Both QBE and LLVM are compiler backends using an SSA representation. This document will explain why LLVM does not make QBE a redundant project. Obviously, everything following is biased, because written by me.
QBE is a much smaller scale project with different goals than LLVM.
QBE is for amateur language designers.
It does not address all the problems faced when conceiving an industry-grade language. If you are toying with some language ideas, using LLVM will be like hauling your backpack with a truck, but using QBE will feel more like riding a bicycle.
QBE is about the first 70%, not the last 30%.
It attempts to pinpoint, in the extremely vast compilation literature, the optimizations that get you 70% of the performance in 10% of the code of full blown compilers.
For example, copy propagation on SSA form is implemented in 160 lines of code in QBE!
QBE is extremely hackable.
First, it is, and will remain, a small project (less than 8 kloc). Second, it is programmed in non-fancy C99 without any dependencies. Third, it is able to dump the IL and debug information in a uniform format after each pass.
On my Core 2 Duo machine, QBE compiles in half a second (without optimizations).
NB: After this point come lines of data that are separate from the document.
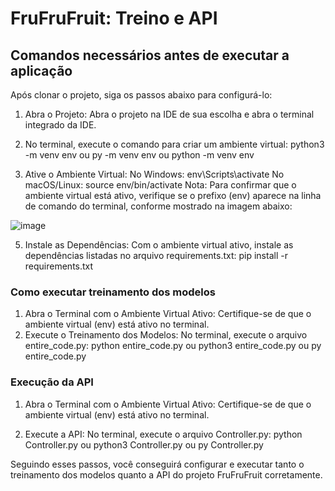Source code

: # FruFruFruit: Treino e API

## Comandos necessários antes de executar a aplicação 
 Após clonar o projeto, siga os passos abaixo para configurá-lo:
  1. Abra o Projeto:
    Abra o projeto na IDE de sua escolha e abra o terminal integrado da IDE.
  2. No terminal, execute o comando para criar um ambiente virtual:
      python3 -m venv env
       ou
      py -m venv env
       ou
      python -m venv env
     
  3. Ative o Ambiente Virtual:
     No Windows:
        env\Scripts\activate
     No macOS/Linux:
        source env/bin/activate
  Nota: Para confirmar que o ambiente virtual está ativo, verifique se o prefixo (env) aparece na linha de comando do terminal, conforme mostrado na imagem abaixo:

![image](https://github.com/Deb4cker/65PINIII-FruFruFruit/assets/95031645/b503b1b1-9210-44dd-8db7-b01a05a6f58a)

  5. Instale as Dependências:
      Com o ambiente virtual ativo, instale as dependências listadas no arquivo requirements.txt:
         pip install -r requirements.txt
  
### Como executar treinamento dos modelos 
  1. Abra o Terminal com o Ambiente Virtual Ativo:
     Certifique-se de que o ambiente virtual (env) está ativo no terminal.
  2. Execute o Treinamento dos Modelos:
     No terminal, execute o arquivo entire_code.py:
       python entire_code.py
         ou
       python3 entire_code.py
         ou
       py entire_code.py
     
### Execução da API
  1. Abra o Terminal com o Ambiente Virtual Ativo:
    Certifique-se de que o ambiente virtual (env) está ativo no terminal.

  2. Execute a API:
    No terminal, execute o arquivo Controller.py:
        python Controller.py
           ou
        python3 Controller.py
           ou
        py Controller.py
     
Seguindo esses passos, você conseguirá configurar e executar tanto o treinamento dos modelos quanto a API do projeto FruFruFruit corretamente.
LLVM is definitely more packed with features, but there are a few things provided in QBE to consider.
LLVM does NOT provide full C compatibility for you.
In more technical terms, any language that provides good C compatibility and uses LLVM as a backend needs to reimplement large chunks of the ABI in its frontend! This well known issue in the LLVM community causes a great deal of duplication and bugs.
Implementing a complete C ABI (with struct arguments and returns) is incredibly tricky, and not really a lot of fun. QBE provides you with IL operations to call in (and be called by) C with no pain. Moreover the ABI implementation in QBE has been thoroughly tested by fuzzing and manual tests.
LLVM IL is more cluttered with memory operations.
Implementing SSA construction is hard. To save its
users from having to implement it, LLVM provides
stack slots. This means that one increment of
a variable v
will be composed of three LLVM
instructions: one load, one add, and one store.
QBE provides simple non-SSA temporaries, so
incrementing v
is simply done with one instruction
%v =w add %v, 1
.
This could seem cosmetic, but dividing the size of the IL by three makes it easier for the frontend writers to spot bugs in the generated code.
LLVM IL is more cluttered with type annotations and casts.
For the sake of advanced optimizations and correctness, LLVM has complex IL types. However, only a few types are really first class and many operations of source languages require casts to be compiled.
Because QBE makes a much lighter use of types, the IL is more readable and shorter. It can of course be argued back that the correctness of QBE is jeopardized, but remember that, in practice, the large amount of casts necessary in LLVM IL is undermining the overall effectiveness of the type system.